What the agency got out of it

68% faster creator vetting. The prior process involved a strategist manually checking 50 to 100 profiles per campaign brief, copying metrics into a spreadsheet, and making gut-feel recommendations. The pipeline delivers a scored, filtered, ranked list in the agency's format within hours of receiving a brief.

4.8x campaign ROI improvement. Campaigns using pipeline-vetted creators outperformed campaigns using the agency's prior selection process by 4.8x on average (measured as engagement-per-dollar-spent). The improvement came from two factors: better creator selection (higher actual engagement, not just follower count) and better audience matching (demographic alignment to the brand brief).

Competitive differentiation. The agency now sells "data-driven creator selection" as a service to brand clients. The pipeline's output (the scoring model, the demographic estimates, the partnership history) is part of the pitch deck. It is a competitive advantage against agencies that still vet creators manually.

What broke

The sponsored content detection problem

Detecting brand partnerships from public data is imperfect. The pipeline looks for signals: #ad, #sponsored, #partner hashtags, @brand mentions in captions, and consistent patterns of a creator posting about a specific brand multiple times.
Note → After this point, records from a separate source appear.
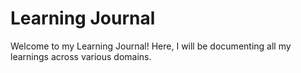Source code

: <h1>Learning Journal</h1>
<p>Welcome to my Learning Journal! Here, I will be documenting all my learnings across various domains.</p>
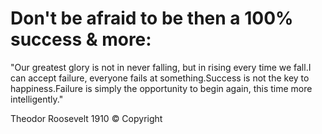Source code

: <html>
<head>
  <meta charset="utf-8">
  <title>HTML Entities</title>
</head>
<body>
<h1>Don't be afraid to be then a 100% success & more:</h1>
<p>
  "Our greatest glory is not in never falling, but in rising every time we fall.I can accept failure, everyone fails at something.Success is not the key to happiness.Failure is simply the opportunity to begin again, this time more intelligently."  
</p>
<p>Theodor Roosevelt 1910 &copy; Copyright</p>
</body>
</html>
Some creators do not disclose partnerships with hashtags. Some use branded content tools that are not visible in the public post metadata. The detection rate is estimated at about 70 to 80% of actual partnerships. The 20 to 30% that are missed are partnerships with no public disclosure signals.

The agency treats the partnership data as directional, not comprehensive. It is useful for spotting creators who are already working with competing brands, but it does not catch every deal.

The engagement spike problem

Some creators have one viral video that inflates their average engagement rate temporarily. A creator with a typical 3% engagement rate who gets one video with 10 million views suddenly looks like a 15% engagement creator in the scoring model.

The fix was adding an outlier detection step that flags viral spikes and offers two engagement rate calculations: with and without outliers. The agency uses the "without outliers" number for vetting and the "with outliers" number for identifying breakout potential.

How ScrapeBase fits

For agencies and brands building their own creator analysis tools, the ScrapeBase API at scrapebase.io offers TikTok endpoints for profiles, posts, comments, and search results. The API handles the platform access layer. You call the endpoint, you get structured JSON back.

For agencies that want the full intelligence layer (scoring, demographics, discovery, tracking), the managed TikTok data service handles everything end to end. The TikTok data service page has the full output schema, pricing, and delivery details.

When this approach makes sense

Custom TikTok creator intelligence fits agencies and brands that:

  • Spend $10,000+ per campaign on creator fees and need data to justify the spend
  • Work across multiple niches and need niche-normalized scoring
  • Want audience demographic matching beyond what SaaS databases provide
  • Need competitive intelligence on which creators are working with competing brands
  • Are building "data-driven creator selection" as a service offering to their own clients

For smaller campaigns or broad discovery, the SaaS influencer platforms are a fine starting point. The managed service fills the gap when the SaaS data is not deep enough for the spend level.